Your objective → Please output, without any change, the lines of the material below from the very first through the one with "The main horizontal".

Input for this task →
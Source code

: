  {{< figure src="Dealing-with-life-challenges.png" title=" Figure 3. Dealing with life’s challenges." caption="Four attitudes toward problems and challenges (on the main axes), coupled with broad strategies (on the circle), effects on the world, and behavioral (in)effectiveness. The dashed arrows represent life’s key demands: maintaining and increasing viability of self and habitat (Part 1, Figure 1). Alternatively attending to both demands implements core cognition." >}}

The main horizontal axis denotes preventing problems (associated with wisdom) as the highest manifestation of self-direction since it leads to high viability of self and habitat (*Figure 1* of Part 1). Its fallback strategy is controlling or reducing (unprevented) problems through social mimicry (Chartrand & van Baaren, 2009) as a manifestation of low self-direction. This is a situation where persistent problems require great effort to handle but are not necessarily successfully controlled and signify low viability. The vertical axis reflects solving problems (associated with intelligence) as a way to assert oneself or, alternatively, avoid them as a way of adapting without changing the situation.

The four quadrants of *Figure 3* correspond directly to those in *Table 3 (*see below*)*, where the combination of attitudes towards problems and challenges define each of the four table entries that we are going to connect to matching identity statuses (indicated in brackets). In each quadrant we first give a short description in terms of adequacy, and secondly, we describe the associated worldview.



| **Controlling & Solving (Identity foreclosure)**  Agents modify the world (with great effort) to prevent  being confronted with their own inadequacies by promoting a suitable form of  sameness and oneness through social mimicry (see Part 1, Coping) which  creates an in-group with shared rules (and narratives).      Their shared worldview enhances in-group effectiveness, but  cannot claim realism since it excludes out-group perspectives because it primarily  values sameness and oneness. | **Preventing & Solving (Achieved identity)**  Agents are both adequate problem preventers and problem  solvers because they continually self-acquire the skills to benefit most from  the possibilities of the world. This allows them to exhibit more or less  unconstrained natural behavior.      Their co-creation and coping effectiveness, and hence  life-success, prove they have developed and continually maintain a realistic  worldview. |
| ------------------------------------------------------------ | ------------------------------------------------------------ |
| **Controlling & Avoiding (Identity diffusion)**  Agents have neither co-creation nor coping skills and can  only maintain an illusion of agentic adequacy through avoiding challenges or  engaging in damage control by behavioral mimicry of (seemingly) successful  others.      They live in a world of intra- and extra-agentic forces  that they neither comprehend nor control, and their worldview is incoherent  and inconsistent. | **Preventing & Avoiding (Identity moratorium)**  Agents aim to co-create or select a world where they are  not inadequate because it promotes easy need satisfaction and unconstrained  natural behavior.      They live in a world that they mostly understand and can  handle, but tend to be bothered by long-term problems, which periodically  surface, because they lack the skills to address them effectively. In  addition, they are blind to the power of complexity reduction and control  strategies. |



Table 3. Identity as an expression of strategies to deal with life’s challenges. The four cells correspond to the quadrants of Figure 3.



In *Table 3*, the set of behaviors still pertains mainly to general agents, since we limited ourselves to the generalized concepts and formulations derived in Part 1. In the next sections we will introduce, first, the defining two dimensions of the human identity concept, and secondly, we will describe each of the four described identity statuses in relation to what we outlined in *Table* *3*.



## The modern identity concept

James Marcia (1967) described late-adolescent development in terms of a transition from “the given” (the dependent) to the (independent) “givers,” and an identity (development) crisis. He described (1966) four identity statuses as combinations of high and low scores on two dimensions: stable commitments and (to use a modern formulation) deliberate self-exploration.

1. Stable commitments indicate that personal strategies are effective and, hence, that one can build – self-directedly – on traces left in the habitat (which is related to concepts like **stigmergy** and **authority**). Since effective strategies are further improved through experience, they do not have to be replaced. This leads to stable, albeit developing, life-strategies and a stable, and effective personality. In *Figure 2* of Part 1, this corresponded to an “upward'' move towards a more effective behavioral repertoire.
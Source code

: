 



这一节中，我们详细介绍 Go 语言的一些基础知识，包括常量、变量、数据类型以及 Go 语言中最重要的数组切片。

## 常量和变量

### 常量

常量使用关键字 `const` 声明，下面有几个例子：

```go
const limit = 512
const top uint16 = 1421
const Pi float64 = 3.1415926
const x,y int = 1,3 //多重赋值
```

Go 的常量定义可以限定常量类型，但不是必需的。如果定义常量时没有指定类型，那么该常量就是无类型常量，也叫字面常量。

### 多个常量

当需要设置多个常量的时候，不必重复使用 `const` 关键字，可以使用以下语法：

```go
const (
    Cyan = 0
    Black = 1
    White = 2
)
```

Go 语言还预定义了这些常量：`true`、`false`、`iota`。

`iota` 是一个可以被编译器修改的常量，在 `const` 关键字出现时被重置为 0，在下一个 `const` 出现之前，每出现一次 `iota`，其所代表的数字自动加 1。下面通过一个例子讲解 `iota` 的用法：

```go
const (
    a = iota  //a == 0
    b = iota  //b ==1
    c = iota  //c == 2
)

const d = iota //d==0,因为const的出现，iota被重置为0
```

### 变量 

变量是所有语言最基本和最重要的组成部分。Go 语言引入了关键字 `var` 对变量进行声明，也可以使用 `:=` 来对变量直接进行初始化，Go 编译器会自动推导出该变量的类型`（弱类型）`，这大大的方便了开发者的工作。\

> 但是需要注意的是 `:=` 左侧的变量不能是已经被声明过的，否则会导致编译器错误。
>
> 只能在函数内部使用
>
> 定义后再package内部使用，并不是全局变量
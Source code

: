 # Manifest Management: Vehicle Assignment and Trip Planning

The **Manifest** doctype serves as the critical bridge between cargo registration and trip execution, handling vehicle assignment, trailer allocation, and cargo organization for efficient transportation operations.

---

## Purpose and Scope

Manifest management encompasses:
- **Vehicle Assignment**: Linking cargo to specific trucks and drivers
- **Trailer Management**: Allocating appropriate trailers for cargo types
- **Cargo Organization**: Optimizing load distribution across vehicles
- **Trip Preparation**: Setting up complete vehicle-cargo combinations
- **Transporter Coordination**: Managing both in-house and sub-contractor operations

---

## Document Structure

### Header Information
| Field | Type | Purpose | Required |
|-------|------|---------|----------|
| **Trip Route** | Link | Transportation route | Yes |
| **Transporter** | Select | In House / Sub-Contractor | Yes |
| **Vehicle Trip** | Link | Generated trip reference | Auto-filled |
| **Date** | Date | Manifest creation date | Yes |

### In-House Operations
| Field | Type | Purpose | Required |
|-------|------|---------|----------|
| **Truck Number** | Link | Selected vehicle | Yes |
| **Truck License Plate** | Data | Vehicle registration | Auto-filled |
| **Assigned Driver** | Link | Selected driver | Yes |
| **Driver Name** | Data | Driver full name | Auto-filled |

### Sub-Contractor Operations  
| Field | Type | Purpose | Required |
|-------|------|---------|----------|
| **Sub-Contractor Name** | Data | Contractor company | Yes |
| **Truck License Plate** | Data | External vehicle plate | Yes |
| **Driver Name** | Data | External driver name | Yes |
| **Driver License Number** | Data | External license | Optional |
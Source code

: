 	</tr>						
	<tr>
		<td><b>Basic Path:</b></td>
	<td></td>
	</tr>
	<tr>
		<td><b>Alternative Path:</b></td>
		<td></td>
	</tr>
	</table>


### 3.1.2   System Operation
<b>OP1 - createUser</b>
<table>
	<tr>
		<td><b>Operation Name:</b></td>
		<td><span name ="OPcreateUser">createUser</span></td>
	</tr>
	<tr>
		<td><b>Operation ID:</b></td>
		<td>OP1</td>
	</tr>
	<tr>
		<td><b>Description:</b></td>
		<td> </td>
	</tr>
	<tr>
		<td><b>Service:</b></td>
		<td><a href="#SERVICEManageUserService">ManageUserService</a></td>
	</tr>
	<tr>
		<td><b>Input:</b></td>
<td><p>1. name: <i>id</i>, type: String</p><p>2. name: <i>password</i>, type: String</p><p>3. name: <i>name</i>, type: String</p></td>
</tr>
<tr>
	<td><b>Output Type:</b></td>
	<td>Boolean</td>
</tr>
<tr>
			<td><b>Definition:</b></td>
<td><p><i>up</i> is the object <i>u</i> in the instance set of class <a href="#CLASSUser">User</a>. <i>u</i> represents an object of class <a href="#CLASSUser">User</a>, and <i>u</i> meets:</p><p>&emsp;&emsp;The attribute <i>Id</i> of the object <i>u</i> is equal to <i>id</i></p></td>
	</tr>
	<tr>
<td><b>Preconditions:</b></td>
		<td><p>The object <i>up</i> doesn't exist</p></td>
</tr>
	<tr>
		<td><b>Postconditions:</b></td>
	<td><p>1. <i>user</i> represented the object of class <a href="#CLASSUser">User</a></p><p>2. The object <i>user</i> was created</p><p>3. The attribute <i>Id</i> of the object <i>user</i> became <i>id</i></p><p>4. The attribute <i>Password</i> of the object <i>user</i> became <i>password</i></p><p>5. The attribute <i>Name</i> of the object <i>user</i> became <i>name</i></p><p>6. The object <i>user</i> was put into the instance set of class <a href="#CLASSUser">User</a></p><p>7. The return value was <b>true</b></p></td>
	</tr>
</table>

Output below →
Source code

:  {{< figure src="Dealing-with-life-challenges.png" title=" Figure 3. Dealing with life’s challenges." caption="Four attitudes toward problems and challenges (on the main axes), coupled with broad strategies (on the circle), effects on the world, and behavioral (in)effectiveness. The dashed arrows represent life’s key demands: maintaining and increasing viability of self and habitat (Part 1, Figure 1). Alternatively attending to both demands implements core cognition." >}}

The main horizontal axis denotes preventing problems (associated with wisdom) as the highest manifestation of self-direction since it leads to high viability of self and habitat (*Figure 1* of Part 1). Its fallback strategy is controlling or reducing (unprevented) problems through social mimicry (Chartrand & van Baaren, 2009) as a manifestation of low self-direction. This is a situation where persistent problems require great effort to handle but are not necessarily successfully controlled and signify low viability. The vertical axis reflects solving problems (associated with intelligence) as a way to assert oneself or, alternatively, avoid them as a way of adapting without changing the situation.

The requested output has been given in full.